#### Work request:
Look below and pull out each line with the word "criterios".

#### Entries supplied:
========
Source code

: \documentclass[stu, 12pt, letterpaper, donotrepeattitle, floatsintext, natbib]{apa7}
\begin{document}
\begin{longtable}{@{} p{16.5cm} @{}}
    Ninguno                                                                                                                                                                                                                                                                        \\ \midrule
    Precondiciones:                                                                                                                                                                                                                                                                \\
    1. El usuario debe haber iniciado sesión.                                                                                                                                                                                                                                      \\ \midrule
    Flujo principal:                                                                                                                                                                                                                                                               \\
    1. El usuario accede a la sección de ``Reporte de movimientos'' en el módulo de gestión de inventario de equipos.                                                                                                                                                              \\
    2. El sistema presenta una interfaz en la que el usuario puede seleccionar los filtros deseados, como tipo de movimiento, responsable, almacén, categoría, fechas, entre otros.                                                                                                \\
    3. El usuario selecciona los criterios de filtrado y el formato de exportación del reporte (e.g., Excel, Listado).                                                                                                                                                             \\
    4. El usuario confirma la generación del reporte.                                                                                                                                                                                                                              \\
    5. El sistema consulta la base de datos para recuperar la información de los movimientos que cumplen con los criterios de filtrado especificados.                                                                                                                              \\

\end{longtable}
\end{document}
========
#### Answer section:
    3. El usuario selecciona los criterios de filtrado y el formato de exportación del reporte (e.g., Excel, Listado).                                                                                                                                                             \\
    5. El sistema consulta la base de datos para recuperar la información de los movimientos que cumplen con los criterios de filtrado especificados.                                                                                                                              \\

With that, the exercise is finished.